Critical Accounting Policies, Judgments and Estimates
The preparation of financial statements and related disclosures requires Harmonic to make
judgments, assumptions and estimates that affect the reported amounts of assets and liabilities,
the disclosure of contingencies and the reported amounts of revenue and expenses in the financial
statements and accompanying notes. Material differences may result in the amount and timing of
revenue and expenses if different judgments or different estimates were made.
Our significant accounting policies are described in Note 1 to the annual consolidated financial
statements as of and for the year ended December 31, 2007, included in our Annual Report on Form
10-K filed with the SEC on March 17, 2008 and notes to condensed consolidated financial statements
as of and for the three and nine month periods ended September 26, 2008, included herein. Our most
critical accounting policies have not changed since December 31, 2007, except that in the second
quarter of 2008 we revised our critical accounting policy related to the accounting for income
taxes, and includes the following:
|
|
Revenue recognition; |
|
|
|
Allowances for doubtful accounts, returns and discounts; |
|
|
|
Valuation of inventories; |
|
|
|
Impairment of long-lived assets; |
|
|
|
Restructuring costs and accruals for excess facilities; |
|
|
|
Assessment of the probability of the outcome of current litigation; |
|
|
|
Accounting for income taxes, and |
|
|
|
Stock-based compensation. |
In preparing our financial statements, we estimate our income taxes for each of the jurisdictions
in which we operate.
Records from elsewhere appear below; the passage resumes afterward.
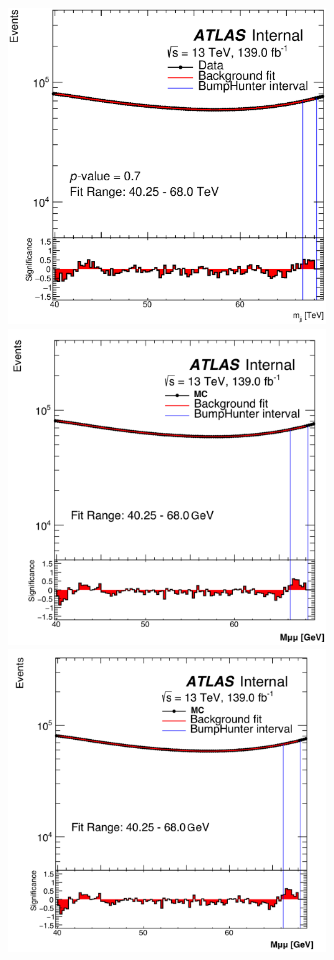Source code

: \begin{figure}[!htb]
    \begin{center}
        \includegraphics[width=0.75\textwidth]{figures/chapter_dimuon/nominal}        
        \includegraphics[width=0.75\textwidth]{figures/chapter_dimuon/up}        
        \includegraphics[width=0.75\textwidth]{figures/chapter_dimuon/down}        

\end{center}
\end{figure}
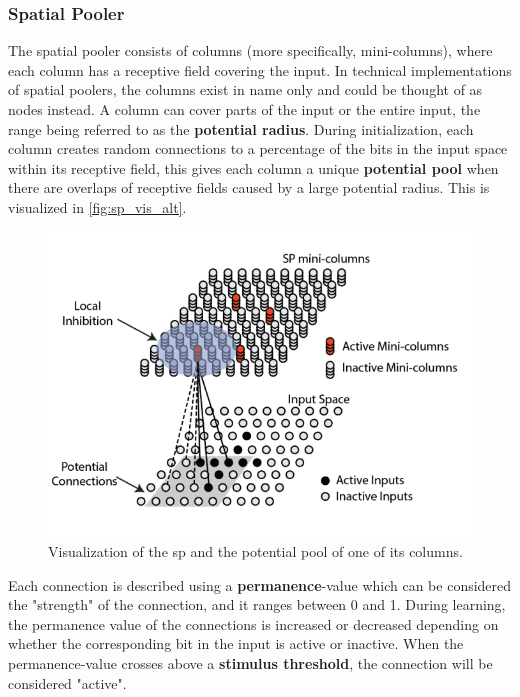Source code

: \subsubsection{Spatial Pooler}
\label{sec:spatial_pooler}
The spatial pooler consists of columns (more specifically, mini-columns), where each column has a receptive field covering the input. In technical implementations of spatial poolers, the columns exist in name only and could be thought of as nodes instead. A column can cover parts of the input or the entire input, the range being referred to as the \textbf{potential radius}. During initialization, each column creates random connections to a percentage of the bits in the input space within its receptive field, this gives each column a unique \textbf{potential pool} when there are overlaps of receptive fields caused by a large potential radius. This is visualized in \autoref{fig:sp_vis_alt}.\par
\begin{figure}[htb]
    \centering
    \includegraphics[width=0.8\linewidth]{resources/related_works/sp_vis_alt}
    \caption[Spatial Pooler Visualization]{Visualization of the \gls*{sp} and the potential pool of one of its columns.}
    \label{fig:sp_vis_alt}
\end{figure}
\par
Each connection is described using a \textbf{permanence}-value which can be considered the "strength" of the connection, and it ranges between 0 and 1. During learning, the permanence value of the connections is increased or decreased depending on whether the corresponding bit in the input is active or inactive. When the permanence-value crosses above a \textbf{stimulus threshold}, the connection will be considered "active".

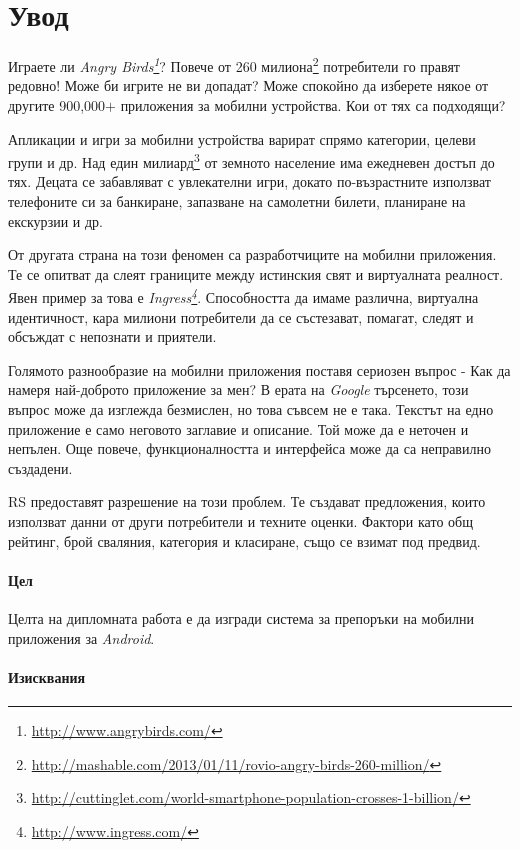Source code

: \chapter*{Увод}

	Играете ли \emph{Angry Birds\footnote{\url{http://www.angrybirds.com/}}}? Повече от 260 милиона\footnote{\url{http://mashable.com/2013/01/11/rovio-angry-birds-260-million/}} потребители го правят редовно! Може би игрите не ви допадат? Може спокойно да изберете някое от другите 900,000$+$ приложения за мобилни устройства. Кои от тях са подходящи?
	
	Апликации и игри за мобилни устройства варират спрямо категории, целеви групи и др. Над един милиард\footnote{\url{http://cuttinglet.com/world-smartphone-population-crosses-1-billion/}} от земното население има ежедневен достъп до тях. Децата се забавляват с увлекателни игри, докато по-възрастните използват телефоните си за банкиране, запазване на самолетни билети, планиране на екскурзии и др.
	
	От другата страна на този феномен са разработчиците на мобилни приложения. Те се опитват да слеят границите между истинския свят и виртуалната реалност. Явен пример за това е \emph{Ingress\footnote{\url{http://www.ingress.com/}}}. Способността да имаме различна, виртуална идентичност, кара милиони потребители да се състезават, помагат, следят и обсъждат с непознати и приятели.
	
	Голямото разнообразие на мобилни приложения поставя сериозен въпрос - Как да намеря най-доброто приложение за мен? В ерата на \emph{Google} търсенето, този въпрос може да изглежда безмислен, но това съвсем не е така. Текстът на едно приложение е само неговото заглавие и описание. Той може да е неточен и непълен. Още повече, функционалността и интерфейса може да са неправилно създадени.
	
	\ac{RS} предоставят разрешение на този проблем. Те създават предложения, които използват данни от други потребители и техните оценки. Фактори като общ рейтинг, брой сваляния, категория и класиране, също се взимат под предвид.

	\subsubsection{Цел}
	
		Целта на дипломната работа е да изгради система за препоръки на мобилни приложения за \emph{Android}.

	\subsubsection{Изисквания}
This involves estimating our actual current tax exposures and assessing
temporary and permanent differences resulting from differing treatment of items, such as reserves and accruals,
for tax and accounting purposes.
24
Our income tax policy is to record the estimated future tax effects of temporary differences
between the tax bases of assets and liabilities and amounts reported in our accompanying condensed
consolidated balance sheets, as well as operating loss and tax credit carryforwards. We follow the
guidelines set forth in Statement of Financial Accounting Standards No. 109, Accounting for Income
Taxes, or SFAS 109, regarding the recoverability of any tax assets recorded on the balance sheet
and provide any necessary allowances as required. Determining necessary allowances requires us to
make assessments about the timing of future events, including the probability of expected future
taxable income and available tax planning opportunities. In the first nine months of 2008, our
discrete valuation release totaled $19.0 million, of which $16.1 million was recorded as a benefit
to the provision for income taxes and $2.9 million as a reduction to goodwill. In addition, during
the first nine months of 2008, an adjustment of $2.9 million was recorded to Additional Paid in
Capital due to the realization of excess tax benefits from stock-based compensation. In accordance
with SFAS 109, we have evaluated our need for a valuation allowance based on historical evidence,
trends in profitability, expectations of future taxable income and implemented tax planning
strategies. In periods following the release of our valuation allowance our expectation is that the
Company will experience a substantial increase in our effective tax rate.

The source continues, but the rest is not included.